# [Data for review]
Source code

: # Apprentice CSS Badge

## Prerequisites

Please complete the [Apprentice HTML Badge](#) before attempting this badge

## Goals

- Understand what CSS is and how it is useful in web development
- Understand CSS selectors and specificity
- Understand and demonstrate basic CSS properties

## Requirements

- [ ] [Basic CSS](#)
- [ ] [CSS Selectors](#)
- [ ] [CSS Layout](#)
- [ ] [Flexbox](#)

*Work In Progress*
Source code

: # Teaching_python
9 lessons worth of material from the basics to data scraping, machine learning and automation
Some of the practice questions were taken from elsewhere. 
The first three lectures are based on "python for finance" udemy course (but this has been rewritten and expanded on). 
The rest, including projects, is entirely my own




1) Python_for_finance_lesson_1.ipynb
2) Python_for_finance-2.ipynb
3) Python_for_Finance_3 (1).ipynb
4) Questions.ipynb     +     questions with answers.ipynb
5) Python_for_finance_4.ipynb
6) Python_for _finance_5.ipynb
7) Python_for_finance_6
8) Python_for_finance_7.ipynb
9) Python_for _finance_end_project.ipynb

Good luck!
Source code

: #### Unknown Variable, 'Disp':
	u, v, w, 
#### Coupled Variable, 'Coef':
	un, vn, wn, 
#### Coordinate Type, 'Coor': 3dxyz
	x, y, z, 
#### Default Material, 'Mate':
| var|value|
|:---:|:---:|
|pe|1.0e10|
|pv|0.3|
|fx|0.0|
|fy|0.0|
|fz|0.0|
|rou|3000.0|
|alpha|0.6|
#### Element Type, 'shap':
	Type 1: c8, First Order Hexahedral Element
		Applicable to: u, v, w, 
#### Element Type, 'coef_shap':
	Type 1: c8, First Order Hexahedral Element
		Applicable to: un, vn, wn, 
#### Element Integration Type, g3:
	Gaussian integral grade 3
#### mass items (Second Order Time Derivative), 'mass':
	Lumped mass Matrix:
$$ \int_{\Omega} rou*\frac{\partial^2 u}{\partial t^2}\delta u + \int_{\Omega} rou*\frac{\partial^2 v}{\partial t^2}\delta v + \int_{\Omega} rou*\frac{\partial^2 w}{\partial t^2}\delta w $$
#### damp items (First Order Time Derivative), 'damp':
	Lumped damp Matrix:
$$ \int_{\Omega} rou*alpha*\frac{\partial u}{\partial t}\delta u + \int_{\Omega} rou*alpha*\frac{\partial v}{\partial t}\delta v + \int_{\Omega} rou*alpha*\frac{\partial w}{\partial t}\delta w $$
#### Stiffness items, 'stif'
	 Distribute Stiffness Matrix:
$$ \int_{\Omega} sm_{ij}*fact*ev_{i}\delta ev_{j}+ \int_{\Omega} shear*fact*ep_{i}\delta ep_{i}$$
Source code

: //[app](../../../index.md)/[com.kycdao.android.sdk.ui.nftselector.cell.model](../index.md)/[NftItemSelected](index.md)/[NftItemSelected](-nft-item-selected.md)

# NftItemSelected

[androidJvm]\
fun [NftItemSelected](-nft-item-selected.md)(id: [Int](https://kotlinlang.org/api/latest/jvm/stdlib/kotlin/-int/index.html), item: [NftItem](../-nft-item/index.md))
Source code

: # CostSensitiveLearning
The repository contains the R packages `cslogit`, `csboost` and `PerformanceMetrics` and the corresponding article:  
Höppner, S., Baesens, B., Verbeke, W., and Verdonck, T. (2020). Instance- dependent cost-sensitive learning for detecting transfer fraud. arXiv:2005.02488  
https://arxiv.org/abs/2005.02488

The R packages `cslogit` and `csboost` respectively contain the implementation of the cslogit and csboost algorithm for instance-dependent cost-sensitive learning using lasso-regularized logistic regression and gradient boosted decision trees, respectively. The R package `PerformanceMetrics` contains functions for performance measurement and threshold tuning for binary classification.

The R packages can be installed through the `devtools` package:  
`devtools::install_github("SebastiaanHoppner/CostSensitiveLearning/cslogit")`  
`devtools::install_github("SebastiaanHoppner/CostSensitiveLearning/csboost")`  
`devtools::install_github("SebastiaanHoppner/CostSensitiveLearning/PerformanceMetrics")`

# [Prompt]
Word for word, copy out all the data given above.

# [Written response]
Source code

: # Apprentice CSS Badge

## Prerequisites

Please complete the [Apprentice HTML Badge](#) before attempting this badge

## Goals

- Understand what CSS is and how it is useful in web development
- Understand CSS selectors and specificity
- Understand and demonstrate basic CSS properties

## Requirements

- [ ] [Basic CSS](#)
- [ ] [CSS Selectors](#)
- [ ] [CSS Layout](#)
- [ ] [Flexbox](#)

*Work In Progress*
Source code

: # Teaching_python
9 lessons worth of material from the basics to data scraping, machine learning and automation
Some of the practice questions were taken from elsewhere. 
The first three lectures are based on "python for finance" udemy course (but this has been rewritten and expanded on). 
The rest, including projects, is entirely my own




1) Python_for_finance_lesson_1.ipynb
2) Python_for_finance-2.ipynb
3) Python_for_Finance_3 (1).ipynb
4) Questions.ipynb     +     questions with answers.ipynb
5) Python_for_finance_4.ipynb
6) Python_for _finance_5.ipynb
7) Python_for_finance_6
8) Python_for_finance_7.ipynb
9) Python_for _finance_end_project.ipynb

Good luck!
Source code

: #### Unknown Variable, 'Disp':
	u, v, w, 
#### Coupled Variable, 'Coef':
	un, vn, wn, 
#### Coordinate Type, 'Coor': 3dxyz
	x, y, z, 
#### Default Material, 'Mate':
| var|value|
|:---:|:---:|
|pe|1.0e10|
|pv|0.3|
|fx|0.0|
|fy|0.0|
|fz|0.0|
|rou|3000.0|
|alpha|0.6|
#### Element Type, 'shap':
	Type 1: c8, First Order Hexahedral Element
		Applicable to: u, v, w, 
#### Element Type, 'coef_shap':
	Type 1: c8, First Order Hexahedral Element
		Applicable to: un, vn, wn, 
#### Element Integration Type, g3:
	Gaussian integral grade 3
#### mass items (Second Order Time Derivative), 'mass':
	Lumped mass Matrix:
$$ \int_{\Omega} rou*\frac{\partial^2 u}{\partial t^2}\delta u + \int_{\Omega} rou*\frac{\partial^2 v}{\partial t^2}\delta v + \int_{\Omega} rou*\frac{\partial^2 w}{\partial t^2}\delta w $$
#### damp items (First Order Time Derivative), 'damp':
	Lumped damp Matrix:
$$ \int_{\Omega} rou*alpha*\frac{\partial u}{\partial t}\delta u + \int_{\Omega} rou*alpha*\frac{\partial v}{\partial t}\delta v + \int_{\Omega} rou*alpha*\frac{\partial w}{\partial t}\delta w $$
#### Stiffness items, 'stif'
	 Distribute Stiffness Matrix:
$$ \int_{\Omega} sm_{ij}*fact*ev_{i}\delta ev_{j}+ \int_{\Omega} shear*fact*ep_{i}\delta ep_{i}$$
Source code

: //[app](../../../index.md)/[com.kycdao.android.sdk.ui.nftselector.cell.model](../index.md)/[NftItemSelected](index.md)/[NftItemSelected](-nft-item-selected.md)

# NftItemSelected

[androidJvm]\
fun [NftItemSelected](-nft-item-selected.md)(id: [Int](https://kotlinlang.org/api/latest/jvm/stdlib/kotlin/-int/index.html), item: [NftItem](../-nft-item/index.md))
Source code

: # CostSensitiveLearning
The repository contains the R packages `cslogit`, `csboost` and `PerformanceMetrics` and the corresponding article:  
Höppner, S., Baesens, B., Verbeke, W., and Verdonck, T. (2020). Instance- dependent cost-sensitive learning for detecting transfer fraud. arXiv:2005.02488  
https://arxiv.org/abs/2005.02488

The R packages `cslogit` and `csboost` respectively contain the implementation of the cslogit and csboost algorithm for instance-dependent cost-sensitive learning using lasso-regularized logistic regression and gradient boosted decision trees, respectively. The R package `PerformanceMetrics` contains functions for performance measurement and threshold tuning for binary classification.

The R packages can be installed through the `devtools` package:  
`devtools::install_github("SebastiaanHoppner/CostSensitiveLearning/cslogit")`  
`devtools::install_github("SebastiaanHoppner/CostSensitiveLearning/csboost")`  
`devtools::install_github("SebastiaanHoppner/CostSensitiveLearning/PerformanceMetrics")`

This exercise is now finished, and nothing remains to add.